As they race up now towards the elbow now it's Red Marauder who's out in front. Battling on in second is Smarty. Looking well back down the track to try and find Papillon who's been remounted, but as they race towards the elbow, this is a famous victory for Red Marauder and Richard Guest, as he races now past the elbow. Up on the run-in now. The cheers of the crowd, they are applauding a very brave horse and a great rider. It's a great ride by Richard Guest to go on and win the 2001 Martell Grand National on Red Marauder. Red Marauder comes home, alone. Red Marauder the winner of the Grand National, has won it by a distance!
— Commentator Jim McGrath describes the climax of the race

In addition to the race itself the programme also broadcast live coverage of three other races on the Aintree card — the Cordon Bleu Handicap Hurdle, the Martell Maghull Novices Steeplechase and the Martell Aintree Hurdle, none of which were run over the Grand National course. The commentator for these races was Jim McGrath, who also called home the winner of the National where he was joined by a commentary team of John Hanmer and Tony O'Hehir (however O'Hehir played no part in the commentary of the race as rain caused a power failure at his commentary position at Becher's Brook). Hanmer, whose role was to commentate on the runners over the first four fences and the last three along the Canal side of the course took over and continued commentary of both circuits from fences one to 12 and 17 to 28. McGrath continued his normal commentary of the race as on the racecourse proper.

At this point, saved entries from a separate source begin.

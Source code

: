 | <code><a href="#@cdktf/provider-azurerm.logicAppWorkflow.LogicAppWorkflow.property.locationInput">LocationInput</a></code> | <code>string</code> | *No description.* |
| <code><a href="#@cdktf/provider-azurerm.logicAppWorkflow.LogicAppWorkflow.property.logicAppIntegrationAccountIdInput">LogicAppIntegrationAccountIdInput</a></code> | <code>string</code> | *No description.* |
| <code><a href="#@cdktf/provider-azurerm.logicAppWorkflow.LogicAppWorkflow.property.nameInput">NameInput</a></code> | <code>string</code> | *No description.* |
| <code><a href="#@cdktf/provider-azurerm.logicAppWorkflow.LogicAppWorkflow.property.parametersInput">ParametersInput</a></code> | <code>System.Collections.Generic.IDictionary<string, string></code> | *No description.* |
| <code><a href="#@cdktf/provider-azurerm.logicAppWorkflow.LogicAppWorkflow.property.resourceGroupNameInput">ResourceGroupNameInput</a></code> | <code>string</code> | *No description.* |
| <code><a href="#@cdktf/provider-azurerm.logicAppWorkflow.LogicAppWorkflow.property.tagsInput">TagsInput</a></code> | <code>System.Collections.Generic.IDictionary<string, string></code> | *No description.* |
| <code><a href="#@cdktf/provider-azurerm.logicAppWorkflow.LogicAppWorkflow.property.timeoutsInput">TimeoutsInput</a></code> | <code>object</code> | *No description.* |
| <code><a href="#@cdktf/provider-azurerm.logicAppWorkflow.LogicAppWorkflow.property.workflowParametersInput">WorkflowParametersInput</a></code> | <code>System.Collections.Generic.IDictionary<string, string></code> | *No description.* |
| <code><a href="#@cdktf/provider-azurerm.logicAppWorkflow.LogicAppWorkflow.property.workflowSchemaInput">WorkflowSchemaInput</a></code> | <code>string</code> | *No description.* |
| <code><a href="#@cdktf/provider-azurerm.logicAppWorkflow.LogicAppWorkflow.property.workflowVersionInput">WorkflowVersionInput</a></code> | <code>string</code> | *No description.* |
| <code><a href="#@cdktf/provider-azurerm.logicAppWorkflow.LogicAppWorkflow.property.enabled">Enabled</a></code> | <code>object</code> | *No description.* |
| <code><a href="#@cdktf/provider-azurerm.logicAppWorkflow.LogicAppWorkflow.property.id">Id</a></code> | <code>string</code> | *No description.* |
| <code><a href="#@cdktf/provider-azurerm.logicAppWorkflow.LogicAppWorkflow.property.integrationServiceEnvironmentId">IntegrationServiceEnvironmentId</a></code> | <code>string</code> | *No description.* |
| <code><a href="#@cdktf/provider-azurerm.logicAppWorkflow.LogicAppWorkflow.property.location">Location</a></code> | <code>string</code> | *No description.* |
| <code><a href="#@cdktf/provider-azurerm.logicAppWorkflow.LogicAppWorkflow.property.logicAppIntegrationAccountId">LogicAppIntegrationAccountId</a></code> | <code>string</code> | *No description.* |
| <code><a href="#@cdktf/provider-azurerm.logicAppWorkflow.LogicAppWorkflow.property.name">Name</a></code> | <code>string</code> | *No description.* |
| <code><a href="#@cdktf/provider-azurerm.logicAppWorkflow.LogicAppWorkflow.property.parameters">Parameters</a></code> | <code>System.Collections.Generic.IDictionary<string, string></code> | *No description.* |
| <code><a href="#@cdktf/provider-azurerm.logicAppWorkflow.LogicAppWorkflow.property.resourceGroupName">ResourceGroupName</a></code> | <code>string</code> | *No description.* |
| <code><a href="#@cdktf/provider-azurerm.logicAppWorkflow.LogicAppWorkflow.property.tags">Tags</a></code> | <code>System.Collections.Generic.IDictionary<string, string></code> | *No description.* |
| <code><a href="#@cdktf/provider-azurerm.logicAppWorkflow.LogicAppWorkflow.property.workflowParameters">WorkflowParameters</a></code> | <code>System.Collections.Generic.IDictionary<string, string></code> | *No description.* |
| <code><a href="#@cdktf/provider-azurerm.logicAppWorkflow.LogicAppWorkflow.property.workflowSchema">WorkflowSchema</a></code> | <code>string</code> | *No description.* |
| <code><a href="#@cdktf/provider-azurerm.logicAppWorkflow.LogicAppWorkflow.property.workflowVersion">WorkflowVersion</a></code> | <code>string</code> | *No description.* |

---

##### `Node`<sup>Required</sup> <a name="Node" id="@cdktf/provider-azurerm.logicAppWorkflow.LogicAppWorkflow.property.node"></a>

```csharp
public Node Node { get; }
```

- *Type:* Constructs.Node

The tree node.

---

48 cameras were used to film the action, including inside two jockeys' caps and some inside fences. The majority of these shots were used in a detailed post-race re-run with Richard Pitman, Peter Scudamore and Mick Fitzgerald. The BBC's coverage was also syndicated across the world for live coverage in China, the United States, Canada and large parts of Europe and Asia for an estimated global viewing audience of 650 million people during the eleven minutes of the race itself.

BBC Radio covered the race for the 59th time since its first broadcast in 1927 and was part of its Five Live Sports broadcast hosted by Mark Pougatch. The radio commentary team was headed by Peter Bromley who had announced that this would be his last commentary of the National, his first having been in 1960. He was joined by Lee McKenzie, Cornelius Lysaght and Dave Smith.

The race was also streamed live on the Internet using BBC pictures to an undisclosed audience.